> _Work item_: Repeat the records given below in full, with no changes.

══ Provided material

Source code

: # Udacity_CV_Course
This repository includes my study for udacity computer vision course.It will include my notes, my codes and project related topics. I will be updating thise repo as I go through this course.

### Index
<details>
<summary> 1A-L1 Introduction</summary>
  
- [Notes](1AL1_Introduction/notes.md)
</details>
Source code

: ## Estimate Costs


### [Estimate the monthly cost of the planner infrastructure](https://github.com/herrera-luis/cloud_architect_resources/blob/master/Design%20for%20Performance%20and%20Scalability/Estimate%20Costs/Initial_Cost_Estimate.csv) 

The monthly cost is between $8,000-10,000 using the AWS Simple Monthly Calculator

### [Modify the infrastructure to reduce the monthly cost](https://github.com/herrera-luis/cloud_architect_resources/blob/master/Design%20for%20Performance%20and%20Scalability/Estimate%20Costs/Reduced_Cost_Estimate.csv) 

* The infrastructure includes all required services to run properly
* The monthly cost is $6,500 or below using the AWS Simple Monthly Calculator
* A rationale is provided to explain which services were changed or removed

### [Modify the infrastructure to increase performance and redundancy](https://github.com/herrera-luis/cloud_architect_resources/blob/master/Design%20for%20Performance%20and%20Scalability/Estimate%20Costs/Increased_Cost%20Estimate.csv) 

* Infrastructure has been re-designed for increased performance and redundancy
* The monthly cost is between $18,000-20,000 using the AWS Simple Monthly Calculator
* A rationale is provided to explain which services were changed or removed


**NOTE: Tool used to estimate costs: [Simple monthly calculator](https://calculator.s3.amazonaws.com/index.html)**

════

> _Response below_:
Source code

: # Udacity_CV_Course
This repository includes my study for udacity computer vision course.It will include my notes, my codes and project related topics. I will be updating thise repo as I go through this course.

### Index
<details>
<summary> 1A-L1 Introduction</summary>
  
- [Notes](1AL1_Introduction/notes.md)
</details>
Source code

: ## Estimate Costs


### [Estimate the monthly cost of the planner infrastructure](https://github.com/herrera-luis/cloud_architect_resources/blob/master/Design%20for%20Performance%20and%20Scalability/Estimate%20Costs/Initial_Cost_Estimate.csv) 

The monthly cost is between $8,000-10,000 using the AWS Simple Monthly Calculator

### [Modify the infrastructure to reduce the monthly cost](https://github.com/herrera-luis/cloud_architect_resources/blob/master/Design%20for%20Performance%20and%20Scalability/Estimate%20Costs/Reduced_Cost_Estimate.csv) 

* The infrastructure includes all required services to run properly
* The monthly cost is $6,500 or below using the AWS Simple Monthly Calculator
* A rationale is provided to explain which services were changed or removed

### [Modify the infrastructure to increase performance and redundancy](https://github.com/herrera-luis/cloud_architect_resources/blob/master/Design%20for%20Performance%20and%20Scalability/Estimate%20Costs/Increased_Cost%20Estimate.csv) 

* Infrastructure has been re-designed for increased performance and redundancy
* The monthly cost is between $18,000-20,000 using the AWS Simple Monthly Calculator
* A rationale is provided to explain which services were changed or removed


**NOTE: Tool used to estimate costs: [Simple monthly calculator](https://calculator.s3.amazonaws.com/index.html)**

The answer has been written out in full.